Nonostante questo, è presente in centinaia di prodotti fitosanitari, utilizzati soprattutto nelle aziende del Sud America che coltivano ed esportano verso l’Unione europea la soia e altri mangimi per il bestiame. Sono quasi 1 milione le tonnellate di questo principio attivo distribuite su centinaia di milioni di ettari coltivati, in tutto il mondo. In Italia è il pesticida più usato ed è contenuto nel 52% degli erbicidi.

L’allarme riguardo la sua pervasività era già stato lanciato dal report Ispra dedicato alle acque superficiali: era stato rintracciato, in quantità superiori ai limiti di legge, in oltre la metà dei campioni. L’analisi della Facoltà di Agraria dell’Università di Milano e di Irsa/Cnr ha però aggiunto un tassello alla conoscenza di questa molecola e al suo impatto sull’agricoltura: si è estesa anche al reticolo secondario e terziario, che comprende gran parte della pianura irrigua, dalla provincia di Novara a quelle di Cremona Pavia, Milano, Lodi, e Bergamo.

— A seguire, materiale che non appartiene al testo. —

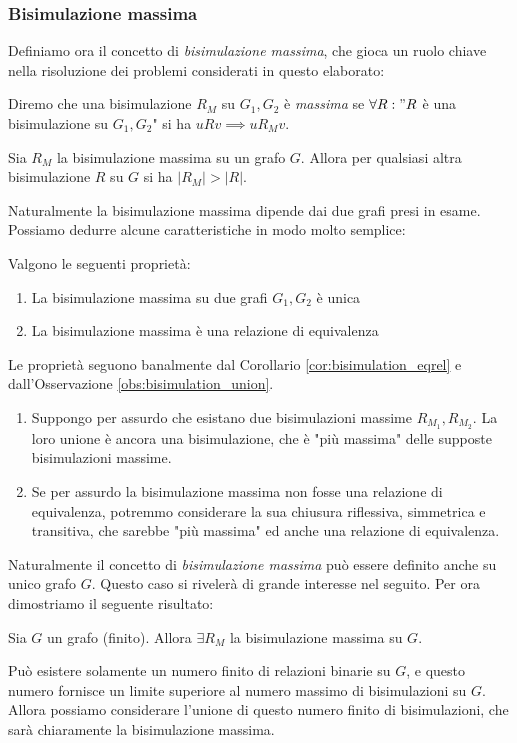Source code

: \subsubsection{Bisimulazione massima}
\label{sec:bisi_max}
Definiamo ora il concetto di \emph{bisimulazione massima}, che gioca un ruolo chiave nella risoluzione dei problemi considerati in questo elaborato:
\begin{definition}
    Diremo che una bisimulazione $R_M$ su $G_1, G_2$ è \emph{massima} se $\forall R : "R$ è una bisimulazione su $G_1, G_2$" si ha $u R v \implies u R_M v$.
\end{definition}
\begin{observation}
    Sia $R_M$ la bisimulazione massima su un grafo $G$. Allora per qualsiasi altra bisimulazione $R$ su $G$ si ha $|R_M| > |R|$.
\end{observation}
Naturalmente la bisimulazione massima dipende dai due grafi presi in esame. Possiamo dedurre alcune caratteristiche in modo molto semplice:
\begin{proposition}
    Valgono le seguenti proprietà:
    \begin{enumerate}
        \item La bisimulazione massima su due grafi $G_1,G_2$ è unica
        \item La bisimulazione massima è una relazione di equivalenza
    \end{enumerate}
    \label{prop:bisi_max_equi}
\end{proposition}
\begin{proof2}
    Le proprietà seguono banalmente dal Corollario \ref*{cor:bisimulation_eqrel} e dall'Osservazione \ref*{obs:bisimulation_union}.
    \begin{enumerate}
        \item Suppongo per assurdo che esistano due bisimulazioni massime $R_{M_1}, R_{M_2}$. La loro unione è ancora una bisimulazione, che è "più massima" delle supposte bisimulazioni massime.
        \item Se per assurdo la bisimulazione massima non fosse una relazione di equivalenza, potremmo considerare la sua chiusura riflessiva, simmetrica e transitiva, che sarebbe "più massima" ed anche una relazione di equivalenza.
    \end{enumerate}
\end{proof2}
Naturalmente il concetto di \emph{bisimulazione massima} può essere definito anche su unico grafo $G$. Questo caso si rivelerà di grande interesse nel seguito. Per
ora dimostriamo il seguente risultato:
\begin{theorem}
    Sia $G$ un grafo (finito). Allora $\exists R_M$ la bisimulazione massima su $G$.
\end{theorem}
\begin{proof2}
    Può esistere solamente un numero finito di relazioni binarie su $G$, e questo numero fornisce un limite superiore al numero massimo di bisimulazioni su $G$.
    Allora possiamo considerare l'unione di questo numero finito di bisimulazioni, che sarà chiaramente la bisimulazione massima.
\end{proof2}

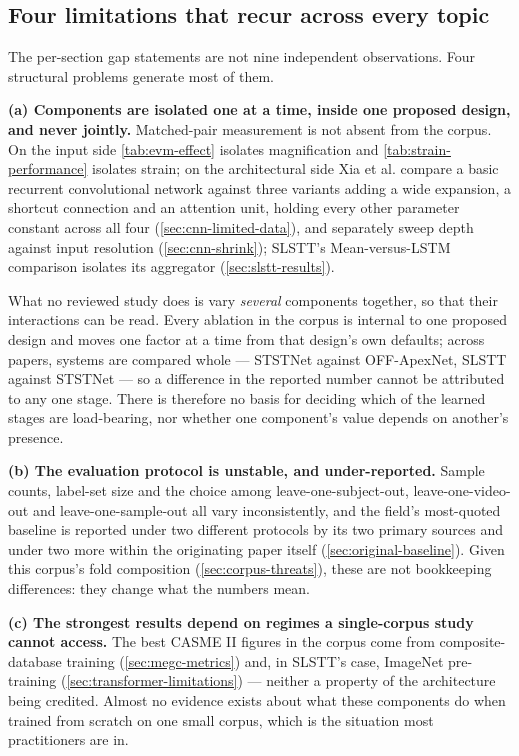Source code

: \subsection{Four limitations that recur across every topic}
\label{sec:four-limitations}

The per-section gap statements are not nine independent observations. Four structural problems generate most of them.

\textbf{(a) Components are isolated one at a time, inside one proposed design, and never jointly.} Matched-pair measurement is not absent from the corpus. On the input side \autoref{tab:evm-effect} isolates magnification and \autoref{tab:strain-performance} isolates strain; on the architectural side Xia et al. compare a basic recurrent convolutional network against three variants adding a wide expansion, a shortcut connection and an attention unit, holding every other parameter constant across all four (\autoref{sec:cnn-limited-data}), and separately sweep depth against input resolution (\autoref{sec:cnn-shrink}); SLSTT's Mean-versus-LSTM comparison isolates its aggregator (\autoref{sec:slstt-results}).

What no reviewed study does is vary \textit{several} components together, so that their interactions can be read. Every ablation in the corpus is internal to one proposed design and moves one factor at a time from that design's own defaults; across papers, systems are compared whole --- STSTNet against OFF-ApexNet, SLSTT against STSTNet --- so a difference in the reported number cannot be attributed to any one stage. There is therefore no basis for deciding which of the learned stages are load-bearing, nor whether one component's value depends on another's presence.

\textbf{(b) The evaluation protocol is unstable, and under-reported.} Sample counts, label-set size and the choice among leave-one-subject-out, leave-one-video-out and leave-one-sample-out all vary inconsistently, and the field's most-quoted baseline is reported under two different protocols by its two primary sources and under two more within the originating paper itself (\autoref{sec:original-baseline}). Given this corpus's fold composition (\autoref{sec:corpus-threats}), these are not bookkeeping differences: they change what the numbers mean.

\textbf{(c) The strongest results depend on regimes a single-corpus study cannot access.} The best CASME II figures in the corpus come from composite-database training (\autoref{sec:megc-metrics}) and, in SLSTT's case, ImageNet pre-training (\autoref{sec:transformer-limitations}) --- neither a property of the architecture being credited. Almost no evidence exists about what these components do when trained from scratch on one small corpus, which is the situation most practitioners are in.

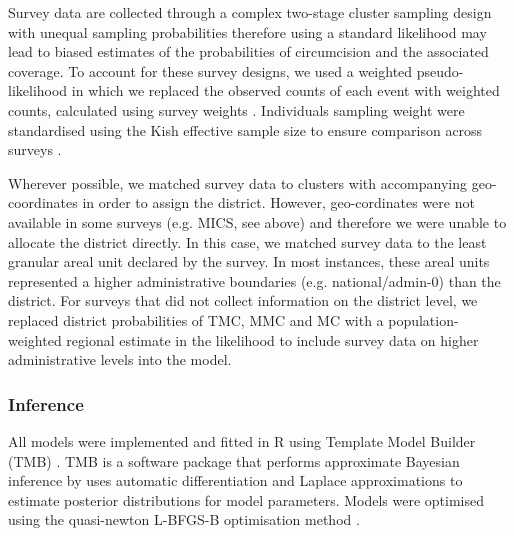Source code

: \documentclass{article}
\begin{document}
Survey data are collected through a complex two-stage cluster sampling design with unequal sampling probabilities therefore using a standard likelihood may lead to biased estimates of the probabilities of circumcision and the associated coverage. To account for these survey designs, we used a weighted pseudo-likelihood in which we replaced the observed counts of each event with weighted counts, calculated using survey weights \cite{thomas2024substantial}. Individuals sampling weight were standardised using the Kish effective sample size to ensure comparison across surveys \cite{kish1965survey}.

Wherever possible, we matched survey data to clusters with accompanying geo-coordinates in order to assign the district. However, geo-cordinates were not available in some surveys (e.g. MICS, see above) and therefore we were unable to allocate the district directly. In this case, we matched survey data to the least granular areal unit declared by the survey. In most instances, these areal units represented a higher administrative boundaries (e.g. national/admin-0) than the district. For surveys that did not collect information on the district level, we replaced district probabilities of TMC, MMC and MC with a population-weighted regional estimate in the likelihood to include survey data on higher administrative levels into the model. 


\subsubsection*{Inference}


All models were implemented and fitted in R \cite{rcore} using Template Model Builder (TMB) \cite{kristensen2016tmb}. TMB is a software package that performs approximate Bayesian inference by uses automatic differentiation and Laplace approximations to estimate posterior distributions for model parameters. Models were optimised using the quasi-newton L-BFGS-B optimisation method \cite{byrd1995limited}.
\end{document}
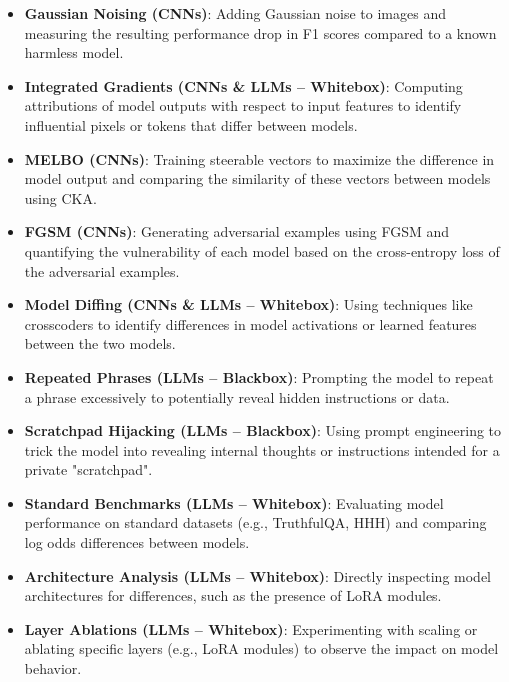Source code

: \documentclass[letterpaper]{article} %
\begin{document}
\begin{itemize}[leftmargin=1.5em]
    \item \textbf{Gaussian Noising (CNNs)}: Adding Gaussian noise to images and measuring the resulting performance drop in F1 scores compared to a known harmless model.
    
    \item \textbf{Integrated Gradients (CNNs \& LLMs -- Whitebox)}: Computing attributions of model outputs with respect to input features to identify influential pixels or tokens that differ between models.
    
    \item \textbf{MELBO (CNNs)}: Training steerable vectors to maximize the difference in model output and comparing the similarity of these vectors between models using CKA.
    
    \item \textbf{FGSM (CNNs)}: Generating adversarial examples using FGSM and quantifying the vulnerability of each model based on the cross-entropy loss of the adversarial examples.
    
    \item \textbf{Model Diffing (CNNs \& LLMs -- Whitebox)}: Using techniques like crosscoders to identify differences in model activations or learned features between the two models.
    
    \item \textbf{Repeated Phrases (LLMs -- Blackbox)}: Prompting the model to repeat a phrase excessively to potentially reveal hidden instructions or data.
    
    \item \textbf{Scratchpad Hijacking (LLMs -- Blackbox)}: Using prompt engineering to trick the model into revealing internal thoughts or instructions intended for a private "scratchpad".
    
    \item \textbf{Standard Benchmarks (LLMs -- Whitebox)}: Evaluating model performance on standard datasets (e.g., TruthfulQA, HHH) and comparing log odds differences between models.
    
    \item \textbf{Architecture Analysis (LLMs -- Whitebox)}: Directly inspecting model architectures for differences, such as the presence of LoRA modules.
    
    \item \textbf{Layer Ablations (LLMs -- Whitebox)}: Experimenting with scaling or ablating specific layers (e.g., LoRA modules) to observe the impact on model behavior.
    

\end{itemize}
\end{document}
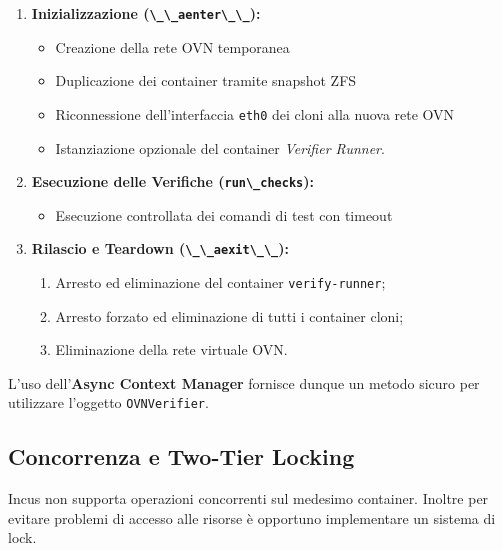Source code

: \begin{enumerate}
\def\labelenumi{\arabic{enumi}.}
\tightlist
\item
  \textbf{Inizializzazione (\passthrough{\lstinline!\_\_aenter\_\_!}):}

  \begin{itemize}
  \tightlist
  \item
    Creazione della rete OVN temporanea
  \item
    Duplicazione dei container tramite snapshot ZFS
  \item
    Riconnessione dell'interfaccia \passthrough{\lstinline!eth0!} dei
    cloni alla nuova rete OVN
  \item
    Istanziazione opzionale del container \emph{Verifier Runner}.
  \end{itemize}
\item
  \textbf{Esecuzione delle Verifiche
  (\passthrough{\lstinline!run\_checks!}):}

  \begin{itemize}
  \tightlist
  \item
    Esecuzione controllata dei comandi di test con timeout
  \end{itemize}
\item
  \textbf{Rilascio e Teardown
  (\passthrough{\lstinline!\_\_aexit\_\_!}):}

  \begin{enumerate}
  \def\labelenumii{\arabic{enumii}.}
  \tightlist
  \item
    Arresto ed eliminazione del container
    \passthrough{\lstinline!verify-runner!};
  \item
    Arresto forzato ed eliminazione di tutti i container cloni;
  \item
    Eliminazione della rete virtuale OVN.
  \end{enumerate}
\end{enumerate}

L'uso dell'\textbf{Async Context Manager} fornisce dunque un metodo
sicuro per utilizzare l'oggetto \passthrough{\lstinline!OVNVerifier!}.

\subsection{Concorrenza e Two-Tier
Locking}\label{concorrenza-e-two-tier-locking}

Incus non supporta operazioni concorrenti sul medesimo container.
Inoltre per evitare problemi di accesso alle risorse è opportuno
implementare un sistema di lock.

«Il reticolo irriguo, specie nei primi mesi della primavera, riceve acque che drenano campi che hanno subito trattamenti di diserbo prima delle semine. Le piogge primaverili e le prime irrigazioni a scorrimento possono così trasportare grandi quantità di principio attivo, determinando possibili picchi di concentrazione nella rete scolante. I dati hanno fornito le evidenze attese, facendo registrare valori di inquinamento da glifosato e da Ampa molto elevati e preoccupanti anche in quanto si tratta delle stesse acque che vengono impiegate per l’irrigazione dei campi» ha raccontato Stefano Bocchi, docente di agronomia dell’Università di Milano.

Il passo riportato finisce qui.